Right now I’m enjoying a leisurely morning in a comfortable (albeit very small) hotel room.  There’s not much selection on the TV menu and even less English language selection but its great to hear English news again.  I’ve been listening to CBC Regina over the internet at the farm but its just not the same as TV news.

Wednesday, October 2, 2013

The people who say neigh

…. or perhaps its “nay”. 

As I told the woman in the grocery store the other day, I’m a stranger in a strange land.  So far I have figured out two things.  The first is that these people say “neigh” (or possibly “nay”) a lot.  I have no idea what it means but it is the only sound I can reliably identify in the babble that passes for conversation around me.  Fortunately I have internet access which lets me play CBC and BBC.  Otherwise my ears might forget how to understand English.

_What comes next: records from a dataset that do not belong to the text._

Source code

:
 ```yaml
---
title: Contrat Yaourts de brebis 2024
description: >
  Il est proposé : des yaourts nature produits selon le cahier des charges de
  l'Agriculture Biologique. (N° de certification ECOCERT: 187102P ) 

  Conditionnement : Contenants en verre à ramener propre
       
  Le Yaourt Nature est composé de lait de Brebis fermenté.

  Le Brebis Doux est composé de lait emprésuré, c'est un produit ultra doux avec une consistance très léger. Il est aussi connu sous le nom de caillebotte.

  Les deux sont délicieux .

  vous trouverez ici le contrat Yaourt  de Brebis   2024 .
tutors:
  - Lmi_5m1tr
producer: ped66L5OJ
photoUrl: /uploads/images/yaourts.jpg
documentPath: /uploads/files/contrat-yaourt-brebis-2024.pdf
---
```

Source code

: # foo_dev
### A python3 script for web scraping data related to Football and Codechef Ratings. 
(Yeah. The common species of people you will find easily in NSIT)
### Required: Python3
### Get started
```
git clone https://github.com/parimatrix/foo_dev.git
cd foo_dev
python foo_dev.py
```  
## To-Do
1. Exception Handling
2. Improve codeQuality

The other thing I have learned is how to use the bizarre produce scale system they use in the grocery stores.  First you have to find the number on the price tag on the store shelf.  Then you take whatever it is that you plan to buy to the scale and pick that number off a large board beside the scale.  The scale will then spit out a price tag which you can put on your bag of fruit or vegetables.  Or, as it turns out, you can put the tag on your plastic wrapped English cucumber which inexplicably also requires this treatment.  I thought I had it all figured out tonight when I got a sticker for my oranges but it never occurred to me that my barcoded cucumber would also require a little paper sticky.